Task description. Find and copy each line of the data that includes "omega".

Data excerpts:
BEGIN
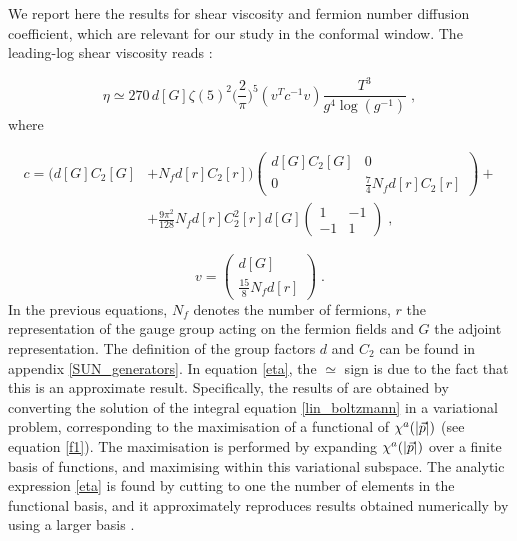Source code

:  We report here the results for shear viscosity and fermion number diffusion coefficient, which are relevant for our study in the conformal window. The leading-log shear viscosity reads \cite{Arnold:2000dr}:

 \begin{equation}   
\eta \simeq 270 \, d [G] \zeta(5)^2 \biggl( \frac{2}{\pi} \biggr)^5 (v^T c^{-1} v) \frac{T^3}{g^4 \log( g^{-1})}\;,
\label{eta}
\end{equation}
%
where  

\begin{equation}
\begin{split}
c =  (d [G] C_2 [G]  & + N_f d [r] C_2 [r])
\begin{pmatrix}
d [G] C_2 [G] & 0 \\
0 & \frac{7}{4} N_f d [r] C_2 [r]
\end{pmatrix}
+  \\
& + \frac{9 \pi^2}{128} N_f d [r] C_2^2 [r] d [G]
\begin{pmatrix}
1 & -1 \\
-1 & 1
\end{pmatrix} \;,
\end{split}
\label{c_visc}
\end{equation}

\begin{equation}
v = 
\begin{pmatrix}
d [G] \\
\frac{15}{8} N_f d [r]
\end{pmatrix} \; .
\label{v_visc}
\end{equation}
%
In the previous equations, $N_f$ denotes the number of fermions, $r$ the representation of the gauge group acting on the fermion fields and $G$ the adjoint representation. The definition of the group factors $d$ and $C_2$ can be found in appendix \ref{SUN_generators}. In equation \ref{eta}, the $\simeq$ sign is due to the fact that this is an approximate result. Specifically,  the results of \cite{Arnold:2000dr,Arnold:2003zc} are obtained by converting the solution of the integral equation \ref{lin_boltzmann} in a variational problem, corresponding to the maximisation of a functional of $\chi^a(\abs{\vec p})$ (see equation \ref{f1}). The maximisation is performed by expanding $\chi^a(\abs{\vec p})$ over a finite basis of functions, and maximising within this variational subspace. The analytic expression \ref{eta} is found by cutting to one the number of elements in the functional basis, and it approximately reproduces results obtained numerically by using a larger basis \cite{Arnold:2000dr}.


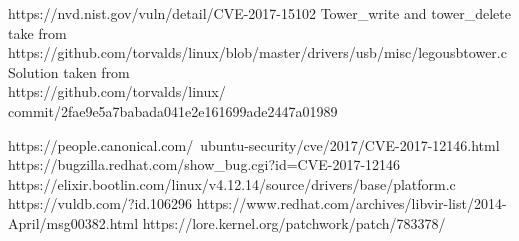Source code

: \documentclass[12pt]{article}
\begin{document}
\begin{thebibliography}{9}
	https://nvd.nist.gov/vuln/detail/CVE-2017-15102
	Tower\_write and tower\_delete take from\\ 
	https://github.com/torvalds/linux/blob/master/drivers/usb/misc/legousbtower.c
	Solution taken from\\
	https://github.com/torvalds/linux/\\commit/2fae9e5a7babada041e2e161699ade2447a01989

https://people.canonical.com/~ubuntu-security/cve/2017/CVE-2017-12146.html
https://bugzilla.redhat.com/show\_bug.cgi?id=CVE-2017-12146
https://elixir.bootlin.com/linux/v4.12.14/source/drivers/base/platform.c
https://vuldb.com/?id.106296
https://www.redhat.com/archives/libvir-list/2014-April/msg00382.html
https://lore.kernel.org/patchwork/patch/783378/
\end{thebibliography}
\end{document}

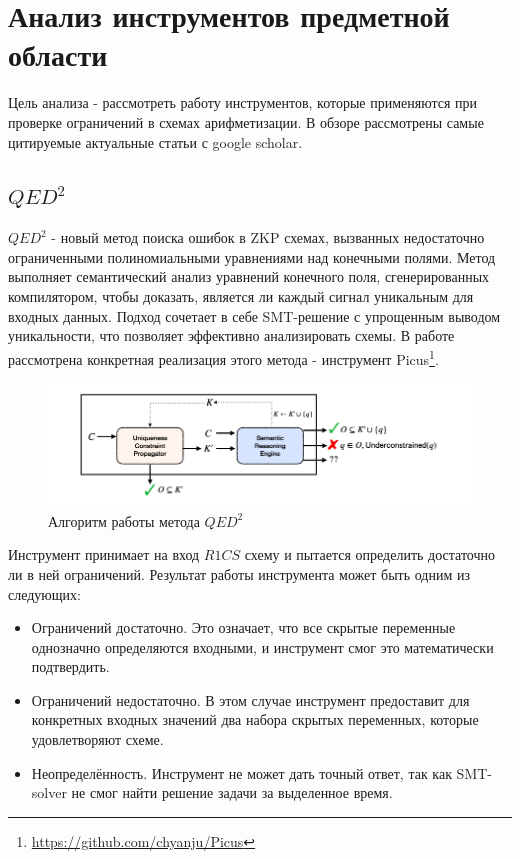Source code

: \documentclass[a4paper]{article}
\begin{document}
\newpage
\section{Анализ инструментов предметной области}
\indent

Цель анализа - рассмотреть работу инструментов, которые применяются при проверке ограничений в схемах арифметизации. В обзоре рассмотрены самые цитируемые актуальные статьи с google scholar.

\subsection{$QED^2$}
\indent

$QED^2$\cite{litlink7} - новый метод поиска ошибок в ZKP схемах, вызванных недостаточно ограниченными полиномиальными уравнениями над конечными полями. Метод выполняет семантический анализ уравнений конечного поля, сгенерированных компилятором, чтобы доказать, является ли каждый сигнал уникальным для входных данных. Подход сочетает в себе SMT-решение с упрощенным выводом уникальности, что позволяет эффективно
анализировать схемы. В работе рассмотрена конкретная реализация этого метода - инструмент Picus\footnote[1]{\href{https://github.com/chyanju/Picus}{https://github.com/chyanju/Picus}}.

\begin{figure}[ht!]
\includegraphics[width=180mm]{QED_algo.png}
\caption{Алгоритм работы метода $QED^2$}
\label{QED_algo}
\end{figure}

Инструмент принимает на вход $R1CS$ схему и пытается определить достаточно ли в ней ограничений. Результат работы инструмента может быть одним из следующих:

\begin{itemize}
    \item Ограничений достаточно. Это означает, что все скрытые переменные однозначно определяются входными, и инструмент смог это математически подтвердить.
    \item Ограничений недостаточно. В этом случае инструмент предоставит для конкретных входных значений два набора скрытых переменных, которые удовлетворяют схеме.
    \item Неопределённость. Инструмент не может дать точный ответ, так как SMT-solver не смог найти решение задачи за выделенное время.
\end{itemize}
\end{document}
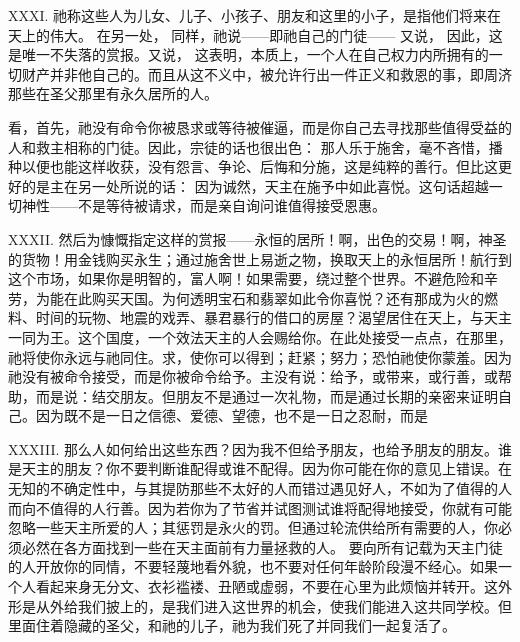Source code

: XXXI. 祂称这些人为儿女、儿子、小孩子、朋友和这里的小子，是指他们将来在天上的伟大。 在另一处， 同样，祂说——即祂自己的门徒—— 又说， 因此，这是唯一不失落的赏报。又说， 这表明，本质上，一个人在自己权力内所拥有的一切财产并非他自己的。而且从这不义中，被允许行出一件正义和救恩的事，即周济那些在圣父那里有永久居所的人。\par

看，首先，祂没有命令你被恳求或等待被催逼，而是你自己去寻找那些值得受益的人和救主相称的门徒。因此，宗徒的话也很出色： 那人乐于施舍，毫不吝惜，播种以便也能这样收获，没有怨言、争论、后悔和分施，这是纯粹的善行。但比这更好的是主在另一处所说的话： 因为诚然，天主在施予中如此喜悦。这句话超越一切神性——不是等待被请求，而是亲自询问谁值得接受恩惠。\par

XXXII. 然后为慷慨指定这样的赏报——永恒的居所！啊，出色的交易！啊，神圣的货物！用金钱购买永生；通过施舍世上易逝之物，换取天上的永恒居所！航行到这个市场，如果你是明智的，富人啊！如果需要，绕过整个世界。不避危险和辛劳，为能在此购买天国。为何透明宝石和翡翠如此令你喜悦？还有那成为火的燃料、时间的玩物、地震的戏弄、暴君暴行的借口的房屋？渴望居住在天上，与天主一同为王。这个国度，一个效法天主的人会赐给你。在此处接受一点点，在那里，祂将使你永远与祂同住。求，使你可以得到；赶紧；努力；恐怕祂使你蒙羞。因为祂没有被命令接受，而是你被命令给予。主没有说：给予，或带来，或行善，或帮助，而是说：结交朋友。但朋友不是通过一次礼物，而是通过长期的亲密来证明自己。因为既不是一日之信德、爱德、望德，也不是一日之忍耐，而是\par

XXXIII. 那么人如何给出这些东西？因为我不但给予朋友，也给予朋友的朋友。谁是天主的朋友？你不要判断谁配得或谁不配得。因为你可能在你的意见上错误。在无知的不确定性中，与其提防那些不太好的人而错过遇见好人，不如为了值得的人而向不值得的人行善。因为若你为了节省并试图测试谁将配得地接受，你就有可能忽略一些天主所爱的人；其惩罚是永火的罚。但通过轮流供给所有需要的人，你必须必然在各方面找到一些在天主面前有力量拯救的人。 要向所有记载为天主门徒的人开放你的同情，不要轻蔑地看外貌，也不要对任何年龄阶段漫不经心。如果一个人看起来身无分文、衣衫褴褛、丑陋或虚弱，不要在心里为此烦恼并转开。这外形是从外给我们披上的，是我们进入这世界的机会，使我们能进入这共同学校。但里面住着隐藏的圣父，和祂的儿子，祂为我们死了并同我们一起复活了。\par

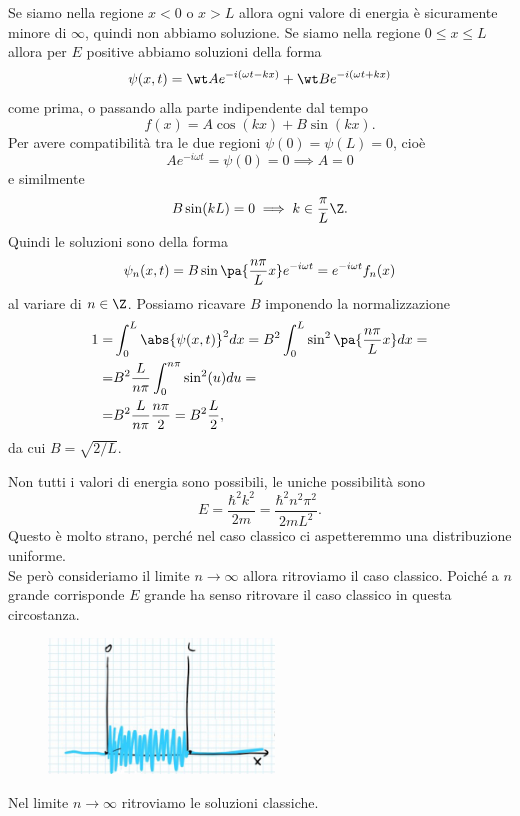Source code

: \noindent
Se siamo nella regione $x<0$ o $x>L$ allora ogni valore di energia \`e sicuramente minore di $\infty$, quindi non abbiamo soluzione. Se siamo nella regione $0\leq x\leq L$ allora per $E$ positive abbiamo soluzioni della forma
\[\psi(x,t)=\wt Ae^{-i(\omega t-kx)}+\wt Be^{-i(\omega t+kx)}\]
come prima, o passando alla parte indipendente dal tempo
\[f(x)=A\cos(kx)+B\sin(kx).\]
Per avere compatibilit\`a tra le due regioni $\psi(0)=\psi(L)=0$, cio\`e
\[Ae^{-i\omega t}=\psi(0)=0\implies A=0\]
e similmente
\[B\sin(kL)=0\implies k\in \frac \pi L\Z.\]
Quindi le soluzioni sono della forma
\[\psi_n(x,t)=B\sin\pa{\frac{n\pi}L x} e^{-i\omega t}=e^{-i\omega t}f_n(x)\]
al variare di $n\in\Z$. Possiamo ricavare $B$ imponendo la normalizzazione
\begin{align*}
1=&\int_0^L\abs{\psi(x,t)}^2dx=B^2\int_0^L\sin^2\pa{\frac{n\pi}L x}dx=\\
=&B^2\frac{L}{n\pi}\int_0^{n\pi} \sin^2(u)du=\\
=&B^2\frac{L}{n\pi}\frac{n\pi}2=B^2\frac L2,
\end{align*}
da cui $B=\sqrt{2/L}$.

\begin{remark}
Non tutti i valori di energia sono possibili, le uniche possibilit\`a sono
\[E=\frac{\hbar^2k^2}{2m}=\frac{\hbar^2n^2\pi^2}{2m L^2}.\]
Questo \`e molto strano, perch\'e nel caso classico ci aspetteremmo una distribuzione uniforme.\\
Se per\`o consideriamo il limite $n\to\infty$ allora ritroviamo il caso classico. Poich\'e a $n$ grande corrisponde $E$ grande ha senso ritrovare il caso classico in questa circostanza.

\begin{figure}[!htb]
    \centering
    \includegraphics[width=6cm]{images/principio_di_corrispondenza.png}
\end{figure}
\end{remark}

\begin{fact}
Nel limite $n\to\infty$ ritroviamo le soluzioni classiche.
\end{fact}

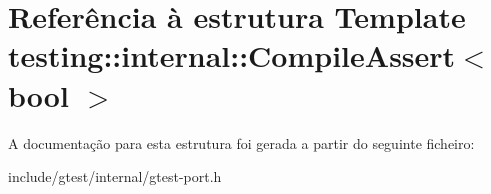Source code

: \hypertarget{structtesting_1_1internal_1_1CompileAssert}{\section{Referência à estrutura Template testing\-:\-:internal\-:\-:Compile\-Assert$<$ bool $>$}
\label{structtesting_1_1internal_1_1CompileAssert}
}


A documentação para esta estrutura foi gerada a partir do seguinte ficheiro\-:\begin{DoxyCompactItemize}
\item 
include/gtest/internal/gtest-\/port.\-h\end{DoxyCompactItemize}
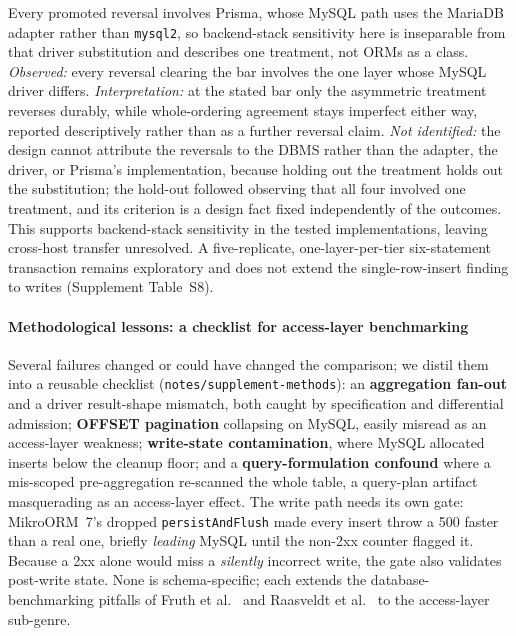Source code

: Every promoted reversal involves Prisma, whose MySQL path uses the MariaDB adapter rather than
\texttt{mysql2}, so backend-stack sensitivity here is inseparable from that driver substitution and
describes one treatment, not ORMs as a class. \emph{Observed:} every reversal clearing the bar
involves the one layer whose MySQL driver differs. \emph{Interpretation:} at the stated bar only the
asymmetric treatment reverses durably, while whole-ordering agreement stays imperfect either way,
reported descriptively rather than as a further reversal claim. \emph{Not identified:} the design
cannot attribute the reversals to the DBMS rather than the adapter, the driver, or Prisma's
implementation, because holding out the treatment holds out the substitution; the hold-out followed
observing that all four involved one treatment, and its criterion is a design fact fixed
independently of the outcomes. This supports backend-stack sensitivity in the tested
implementations, leaving cross-host transfer unresolved. A five-replicate, one-layer-per-tier
six-statement transaction remains exploratory and does not extend the single-row-insert finding to
writes (Supplement Table~S8).

\paragraph{Methodological lessons: a checklist for access-layer benchmarking}
Several failures changed or could have changed the comparison; we distil them into a reusable
checklist (\texttt{notes/supplement-methods}): an \textbf{aggregation fan-out} and a driver
result-shape mismatch, both caught by specification and differential admission; \textbf{OFFSET
pagination} collapsing on MySQL, easily misread as an access-layer weakness; \textbf{write-state
contamination}, where MySQL allocated inserts below the cleanup floor; and a \textbf{query-formulation
confound} where a mis-scoped pre-aggregation re-scanned the whole table, a query-plan artifact
masquerading as an access-layer effect. The write path needs its own gate: MikroORM~7's dropped
\texttt{persistAndFlush} made every insert throw a 500 faster than a real one, briefly \emph{leading}
MySQL until the non-2xx counter flagged it. Because a 2xx alone would miss a \emph{silently}
incorrect write, the gate also validates post-write state. None is schema-specific; each extends the
database-benchmarking pitfalls of Fruth et al.~\cite{fruth2022tail} and Raasveldt et
al.~\cite{raasveldt2018fair} to the access-layer sub-genre.

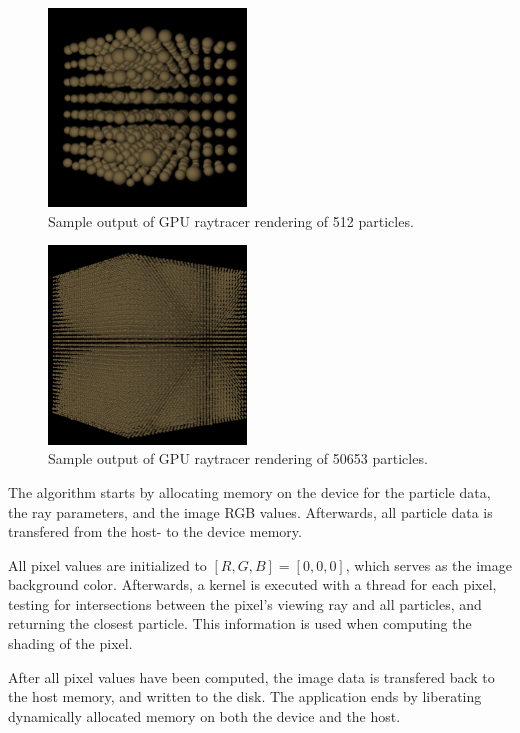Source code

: \documentclass[journal]{IEEEtran}
\begin{document}
\begin{figure}[!t]
\centering
\includegraphics[width=0.47\textwidth]{np500.png}
\caption{Sample output of GPU raytracer rendering of \num{512} particles.}
\label{fig:np500.png}
\end{figure}


\begin{figure}[!t]
\centering
\includegraphics[width=0.47\textwidth]{np50000.png}
\caption{Sample output of GPU raytracer rendering of \num{50653} particles.}
\label{fig:np50000.png}
\end{figure}

The algorithm starts by allocating memory on the device for the particle data, the ray parameters, and the image RGB values. Afterwards, all particle data is transfered from the host- to the device memory.

All pixel values are initialized to $[R,G,B] = [0,0,0]$, which serves as the image background color. Afterwards, a kernel is executed with a thread for each pixel, testing for intersections between the pixel's viewing ray and all particles, and returning the closest particle. This information is used when computing the shading of the pixel. 

After all pixel values have been computed, the image data is transfered back to the host memory, and written to the disk. The application ends by liberating dynamically allocated memory on both the device and the host.
\end{document}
END
Response.
\[\psi(x,t)=\wt Ae^{-i(\omega t-kx)}+\wt Be^{-i(\omega t+kx)}\]
\[Ae^{-i\omega t}=\psi(0)=0\implies A=0\]
\[\psi_n(x,t)=B\sin\pa{\frac{n\pi}L x} e^{-i\omega t}=e^{-i\omega t}f_n(x)\]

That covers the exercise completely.